» **Your goal**: Give back, unchanged, each line from the one containing "5. **Web Application" through the last line of the entries below.

====== Input

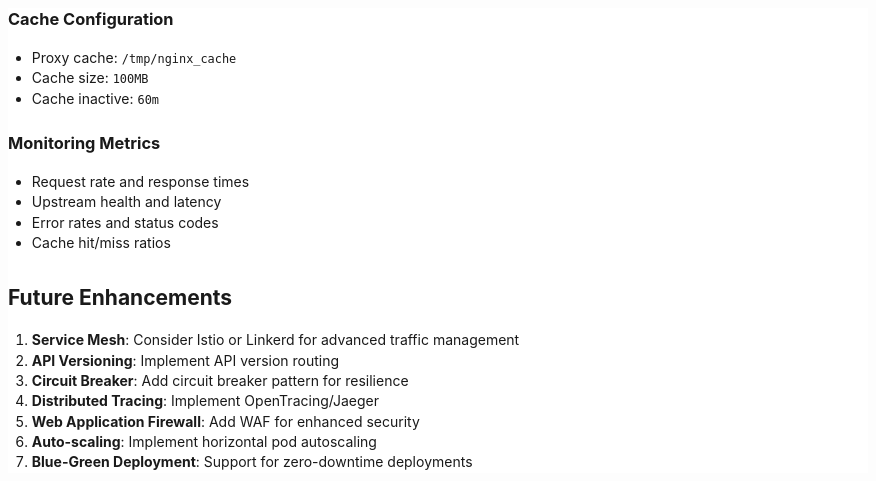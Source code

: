 ### Cache Configuration
- Proxy cache: `/tmp/nginx_cache`
- Cache size: `100MB`
- Cache inactive: `60m`

### Monitoring Metrics
- Request rate and response times
- Upstream health and latency
- Error rates and status codes
- Cache hit/miss ratios

## Future Enhancements

1. **Service Mesh**: Consider Istio or Linkerd for advanced traffic management
2. **API Versioning**: Implement API version routing
3. **Circuit Breaker**: Add circuit breaker pattern for resilience
4. **Distributed Tracing**: Implement OpenTracing/Jaeger
5. **Web Application Firewall**: Add WAF for enhanced security
6. **Auto-scaling**: Implement horizontal pod autoscaling
7. **Blue-Green Deployment**: Support for zero-downtime deployments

============

» **Task answer**:
5. **Web Application Firewall**: Add WAF for enhanced security
6. **Auto-scaling**: Implement horizontal pod autoscaling
7. **Blue-Green Deployment**: Support for zero-downtime deployments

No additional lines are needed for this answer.